:: PROBLEM STATEMENT ::
For each line of the data that includes the word "vers", copy the line.

===============

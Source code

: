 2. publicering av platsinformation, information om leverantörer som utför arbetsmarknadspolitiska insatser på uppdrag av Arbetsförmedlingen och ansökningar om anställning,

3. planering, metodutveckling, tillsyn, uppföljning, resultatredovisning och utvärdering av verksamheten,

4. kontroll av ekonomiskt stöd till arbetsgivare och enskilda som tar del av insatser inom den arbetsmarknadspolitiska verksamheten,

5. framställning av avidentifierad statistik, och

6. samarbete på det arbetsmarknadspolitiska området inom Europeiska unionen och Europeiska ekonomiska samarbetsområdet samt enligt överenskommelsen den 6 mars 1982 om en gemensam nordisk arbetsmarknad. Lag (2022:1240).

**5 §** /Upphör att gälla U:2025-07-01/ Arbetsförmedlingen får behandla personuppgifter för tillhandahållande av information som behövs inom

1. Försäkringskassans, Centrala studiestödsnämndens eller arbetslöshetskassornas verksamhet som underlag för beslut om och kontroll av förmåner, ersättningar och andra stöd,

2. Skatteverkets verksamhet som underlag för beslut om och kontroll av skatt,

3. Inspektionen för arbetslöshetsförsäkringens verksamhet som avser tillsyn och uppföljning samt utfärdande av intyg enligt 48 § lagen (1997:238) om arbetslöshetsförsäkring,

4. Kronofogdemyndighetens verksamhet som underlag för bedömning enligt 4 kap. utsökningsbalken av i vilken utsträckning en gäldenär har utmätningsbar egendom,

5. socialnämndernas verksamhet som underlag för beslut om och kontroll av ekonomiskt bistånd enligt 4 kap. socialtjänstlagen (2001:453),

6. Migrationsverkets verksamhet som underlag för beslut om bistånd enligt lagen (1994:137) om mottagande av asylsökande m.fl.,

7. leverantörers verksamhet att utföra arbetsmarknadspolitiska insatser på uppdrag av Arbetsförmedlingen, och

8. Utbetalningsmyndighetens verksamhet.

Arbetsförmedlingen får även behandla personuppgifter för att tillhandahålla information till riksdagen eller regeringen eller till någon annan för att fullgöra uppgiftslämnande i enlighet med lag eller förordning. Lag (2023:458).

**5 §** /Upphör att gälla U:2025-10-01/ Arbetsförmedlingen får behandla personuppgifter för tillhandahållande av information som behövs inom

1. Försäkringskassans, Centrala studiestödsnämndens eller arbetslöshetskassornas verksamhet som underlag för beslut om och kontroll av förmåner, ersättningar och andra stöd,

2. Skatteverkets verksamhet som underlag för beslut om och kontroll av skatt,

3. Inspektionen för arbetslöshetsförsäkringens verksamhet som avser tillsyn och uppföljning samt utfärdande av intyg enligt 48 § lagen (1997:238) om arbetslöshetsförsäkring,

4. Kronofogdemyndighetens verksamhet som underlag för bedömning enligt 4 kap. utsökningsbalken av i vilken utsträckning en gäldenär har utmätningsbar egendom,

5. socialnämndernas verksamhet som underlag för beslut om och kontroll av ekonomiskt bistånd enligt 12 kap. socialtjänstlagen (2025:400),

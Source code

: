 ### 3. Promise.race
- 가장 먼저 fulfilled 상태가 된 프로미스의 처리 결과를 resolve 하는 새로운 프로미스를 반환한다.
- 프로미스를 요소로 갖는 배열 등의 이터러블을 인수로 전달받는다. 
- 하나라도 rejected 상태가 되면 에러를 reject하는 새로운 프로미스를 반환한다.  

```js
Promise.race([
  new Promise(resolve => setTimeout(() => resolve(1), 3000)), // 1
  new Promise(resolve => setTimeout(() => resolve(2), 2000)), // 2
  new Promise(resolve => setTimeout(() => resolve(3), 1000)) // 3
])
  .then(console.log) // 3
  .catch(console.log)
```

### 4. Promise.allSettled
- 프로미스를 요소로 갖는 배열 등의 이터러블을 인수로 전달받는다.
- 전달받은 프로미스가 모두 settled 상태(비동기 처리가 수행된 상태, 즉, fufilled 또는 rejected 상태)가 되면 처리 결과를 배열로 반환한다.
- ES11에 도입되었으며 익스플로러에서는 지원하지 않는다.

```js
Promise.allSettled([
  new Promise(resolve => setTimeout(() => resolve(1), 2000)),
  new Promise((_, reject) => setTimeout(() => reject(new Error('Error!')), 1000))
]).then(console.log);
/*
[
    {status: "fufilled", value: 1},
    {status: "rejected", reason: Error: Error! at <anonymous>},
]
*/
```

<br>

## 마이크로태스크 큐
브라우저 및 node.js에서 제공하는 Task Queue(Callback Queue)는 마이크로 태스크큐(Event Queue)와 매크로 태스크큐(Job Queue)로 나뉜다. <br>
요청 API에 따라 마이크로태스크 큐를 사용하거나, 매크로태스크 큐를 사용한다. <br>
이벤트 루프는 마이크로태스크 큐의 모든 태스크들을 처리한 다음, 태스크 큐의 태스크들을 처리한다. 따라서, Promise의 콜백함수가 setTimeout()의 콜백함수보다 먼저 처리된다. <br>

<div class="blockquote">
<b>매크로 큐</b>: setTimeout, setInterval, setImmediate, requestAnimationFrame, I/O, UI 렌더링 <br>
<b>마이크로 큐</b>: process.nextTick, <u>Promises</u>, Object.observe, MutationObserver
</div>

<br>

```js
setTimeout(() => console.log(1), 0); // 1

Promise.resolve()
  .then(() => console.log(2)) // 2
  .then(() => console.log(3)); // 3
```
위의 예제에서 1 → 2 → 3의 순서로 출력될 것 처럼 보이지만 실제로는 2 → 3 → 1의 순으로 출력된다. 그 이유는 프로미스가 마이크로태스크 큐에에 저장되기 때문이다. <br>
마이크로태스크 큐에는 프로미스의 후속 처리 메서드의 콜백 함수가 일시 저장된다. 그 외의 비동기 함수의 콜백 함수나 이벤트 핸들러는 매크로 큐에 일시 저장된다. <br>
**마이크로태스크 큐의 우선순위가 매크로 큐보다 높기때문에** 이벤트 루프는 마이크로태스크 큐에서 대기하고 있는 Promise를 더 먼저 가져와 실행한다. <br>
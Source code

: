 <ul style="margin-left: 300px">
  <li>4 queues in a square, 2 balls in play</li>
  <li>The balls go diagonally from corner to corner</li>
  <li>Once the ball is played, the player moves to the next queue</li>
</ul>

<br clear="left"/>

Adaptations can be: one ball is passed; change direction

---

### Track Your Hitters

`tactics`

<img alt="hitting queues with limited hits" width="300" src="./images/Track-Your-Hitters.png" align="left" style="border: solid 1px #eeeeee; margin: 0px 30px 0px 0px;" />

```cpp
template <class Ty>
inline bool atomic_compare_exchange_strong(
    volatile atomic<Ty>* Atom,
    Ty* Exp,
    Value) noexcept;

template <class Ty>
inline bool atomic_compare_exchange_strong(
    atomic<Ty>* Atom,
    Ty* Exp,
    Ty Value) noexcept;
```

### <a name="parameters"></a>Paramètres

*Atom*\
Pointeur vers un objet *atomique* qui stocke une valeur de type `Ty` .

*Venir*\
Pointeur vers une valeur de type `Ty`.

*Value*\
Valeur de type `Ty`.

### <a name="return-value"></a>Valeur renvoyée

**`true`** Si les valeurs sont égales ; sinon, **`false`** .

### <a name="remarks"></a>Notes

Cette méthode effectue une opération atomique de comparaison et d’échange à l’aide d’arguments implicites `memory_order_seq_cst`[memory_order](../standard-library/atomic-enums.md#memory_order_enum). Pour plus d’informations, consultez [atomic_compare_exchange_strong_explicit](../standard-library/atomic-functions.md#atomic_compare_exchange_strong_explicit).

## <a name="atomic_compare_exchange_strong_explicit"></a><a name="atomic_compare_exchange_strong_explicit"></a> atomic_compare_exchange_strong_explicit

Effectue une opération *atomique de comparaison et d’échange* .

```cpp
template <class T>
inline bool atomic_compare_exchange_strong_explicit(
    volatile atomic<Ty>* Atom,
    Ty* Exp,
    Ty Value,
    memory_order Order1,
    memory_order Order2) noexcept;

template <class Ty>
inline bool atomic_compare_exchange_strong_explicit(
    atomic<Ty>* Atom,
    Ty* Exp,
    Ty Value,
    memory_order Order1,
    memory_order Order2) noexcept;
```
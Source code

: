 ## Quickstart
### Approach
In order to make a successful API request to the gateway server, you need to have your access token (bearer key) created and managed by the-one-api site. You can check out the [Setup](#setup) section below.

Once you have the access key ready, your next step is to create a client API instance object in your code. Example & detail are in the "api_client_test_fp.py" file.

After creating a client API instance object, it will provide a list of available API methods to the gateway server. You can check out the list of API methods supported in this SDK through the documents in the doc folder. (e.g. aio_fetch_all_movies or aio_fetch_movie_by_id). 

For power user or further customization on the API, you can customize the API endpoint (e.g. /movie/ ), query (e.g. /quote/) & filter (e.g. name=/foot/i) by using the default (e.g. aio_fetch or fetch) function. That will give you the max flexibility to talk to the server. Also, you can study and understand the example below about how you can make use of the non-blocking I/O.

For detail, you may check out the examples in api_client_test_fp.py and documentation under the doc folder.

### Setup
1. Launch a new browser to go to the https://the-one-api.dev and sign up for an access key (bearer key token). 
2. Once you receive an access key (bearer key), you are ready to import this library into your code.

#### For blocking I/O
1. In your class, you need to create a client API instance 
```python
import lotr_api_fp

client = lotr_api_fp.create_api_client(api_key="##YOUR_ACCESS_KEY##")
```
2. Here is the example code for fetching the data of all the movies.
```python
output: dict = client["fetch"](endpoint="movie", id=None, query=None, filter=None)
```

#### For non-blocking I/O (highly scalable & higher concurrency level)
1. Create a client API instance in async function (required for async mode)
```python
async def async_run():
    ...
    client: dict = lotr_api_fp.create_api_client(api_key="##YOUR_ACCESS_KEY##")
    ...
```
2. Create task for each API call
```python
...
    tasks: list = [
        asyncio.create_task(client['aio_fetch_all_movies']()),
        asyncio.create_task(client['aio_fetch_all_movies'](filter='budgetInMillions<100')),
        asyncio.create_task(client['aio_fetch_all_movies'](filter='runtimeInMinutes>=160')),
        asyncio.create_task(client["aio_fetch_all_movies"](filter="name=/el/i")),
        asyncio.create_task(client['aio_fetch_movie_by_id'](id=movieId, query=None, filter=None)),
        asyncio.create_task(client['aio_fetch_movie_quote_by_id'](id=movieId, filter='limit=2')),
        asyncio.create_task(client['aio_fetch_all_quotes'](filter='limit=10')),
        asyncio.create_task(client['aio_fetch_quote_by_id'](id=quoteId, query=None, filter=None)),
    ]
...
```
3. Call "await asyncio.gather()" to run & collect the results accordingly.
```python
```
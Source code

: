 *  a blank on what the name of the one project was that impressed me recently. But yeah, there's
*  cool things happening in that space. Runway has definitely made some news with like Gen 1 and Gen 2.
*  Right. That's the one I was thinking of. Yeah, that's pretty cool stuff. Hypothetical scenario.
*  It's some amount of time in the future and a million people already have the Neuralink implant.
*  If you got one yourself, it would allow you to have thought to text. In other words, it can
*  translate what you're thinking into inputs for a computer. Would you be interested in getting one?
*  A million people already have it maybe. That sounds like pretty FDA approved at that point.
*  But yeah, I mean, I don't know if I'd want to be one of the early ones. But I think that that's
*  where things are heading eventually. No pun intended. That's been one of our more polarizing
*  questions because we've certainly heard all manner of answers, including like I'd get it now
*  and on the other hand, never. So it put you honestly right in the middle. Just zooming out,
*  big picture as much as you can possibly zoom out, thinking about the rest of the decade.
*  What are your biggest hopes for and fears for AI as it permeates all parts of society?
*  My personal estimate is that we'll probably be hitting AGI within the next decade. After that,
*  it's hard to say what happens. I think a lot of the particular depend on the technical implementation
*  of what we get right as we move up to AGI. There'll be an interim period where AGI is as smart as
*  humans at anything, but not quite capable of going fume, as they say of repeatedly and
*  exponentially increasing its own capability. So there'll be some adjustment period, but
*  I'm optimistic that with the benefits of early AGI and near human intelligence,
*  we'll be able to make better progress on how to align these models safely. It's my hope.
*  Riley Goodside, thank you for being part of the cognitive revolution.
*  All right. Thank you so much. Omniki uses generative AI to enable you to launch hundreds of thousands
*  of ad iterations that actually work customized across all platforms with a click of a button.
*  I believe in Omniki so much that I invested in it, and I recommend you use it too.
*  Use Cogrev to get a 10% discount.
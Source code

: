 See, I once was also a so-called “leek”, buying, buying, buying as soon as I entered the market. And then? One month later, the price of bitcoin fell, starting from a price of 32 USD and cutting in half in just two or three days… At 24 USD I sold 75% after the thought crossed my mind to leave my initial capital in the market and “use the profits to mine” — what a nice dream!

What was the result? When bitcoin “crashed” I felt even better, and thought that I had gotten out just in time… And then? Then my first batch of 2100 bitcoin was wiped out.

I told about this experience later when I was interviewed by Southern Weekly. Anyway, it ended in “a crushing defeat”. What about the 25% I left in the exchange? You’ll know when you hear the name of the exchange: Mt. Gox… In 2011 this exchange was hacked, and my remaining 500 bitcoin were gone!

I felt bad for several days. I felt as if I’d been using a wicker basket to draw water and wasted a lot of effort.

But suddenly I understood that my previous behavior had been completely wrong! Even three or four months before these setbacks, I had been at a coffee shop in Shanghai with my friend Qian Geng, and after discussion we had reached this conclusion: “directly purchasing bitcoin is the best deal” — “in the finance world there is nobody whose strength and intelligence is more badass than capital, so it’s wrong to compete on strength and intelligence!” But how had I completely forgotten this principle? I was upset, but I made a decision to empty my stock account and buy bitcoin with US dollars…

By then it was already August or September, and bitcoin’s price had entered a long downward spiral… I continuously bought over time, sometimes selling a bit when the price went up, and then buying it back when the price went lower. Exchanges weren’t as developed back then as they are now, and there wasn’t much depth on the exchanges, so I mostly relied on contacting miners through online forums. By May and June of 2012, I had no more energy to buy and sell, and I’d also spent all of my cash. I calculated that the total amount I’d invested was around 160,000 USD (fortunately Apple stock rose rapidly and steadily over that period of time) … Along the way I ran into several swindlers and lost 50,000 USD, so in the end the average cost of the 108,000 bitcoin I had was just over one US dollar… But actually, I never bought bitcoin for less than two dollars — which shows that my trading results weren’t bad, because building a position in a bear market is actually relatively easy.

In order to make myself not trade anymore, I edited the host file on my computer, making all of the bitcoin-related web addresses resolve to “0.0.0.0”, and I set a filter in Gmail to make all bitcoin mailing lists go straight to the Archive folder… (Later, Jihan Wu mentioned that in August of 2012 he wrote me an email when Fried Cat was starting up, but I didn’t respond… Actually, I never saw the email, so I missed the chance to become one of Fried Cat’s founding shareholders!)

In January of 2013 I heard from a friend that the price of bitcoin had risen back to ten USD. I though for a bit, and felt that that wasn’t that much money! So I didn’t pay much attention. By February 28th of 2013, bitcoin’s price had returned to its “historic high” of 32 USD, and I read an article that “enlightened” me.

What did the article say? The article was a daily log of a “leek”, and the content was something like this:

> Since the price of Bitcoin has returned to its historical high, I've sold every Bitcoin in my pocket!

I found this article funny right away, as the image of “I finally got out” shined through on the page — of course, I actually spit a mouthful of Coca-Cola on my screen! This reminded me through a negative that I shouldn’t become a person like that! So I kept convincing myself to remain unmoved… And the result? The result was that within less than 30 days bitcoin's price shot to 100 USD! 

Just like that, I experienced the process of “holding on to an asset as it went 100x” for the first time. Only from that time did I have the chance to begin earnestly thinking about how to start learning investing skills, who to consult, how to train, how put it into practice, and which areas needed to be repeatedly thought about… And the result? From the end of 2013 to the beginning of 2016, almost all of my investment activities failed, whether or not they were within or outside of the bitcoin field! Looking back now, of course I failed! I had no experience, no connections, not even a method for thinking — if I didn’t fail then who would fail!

===============

:: ANSWER SECTION ::
Pointeur vers un objet *atomique* qui stocke une valeur de type `Ty` .
Pointeur vers une valeur de type `Ty`.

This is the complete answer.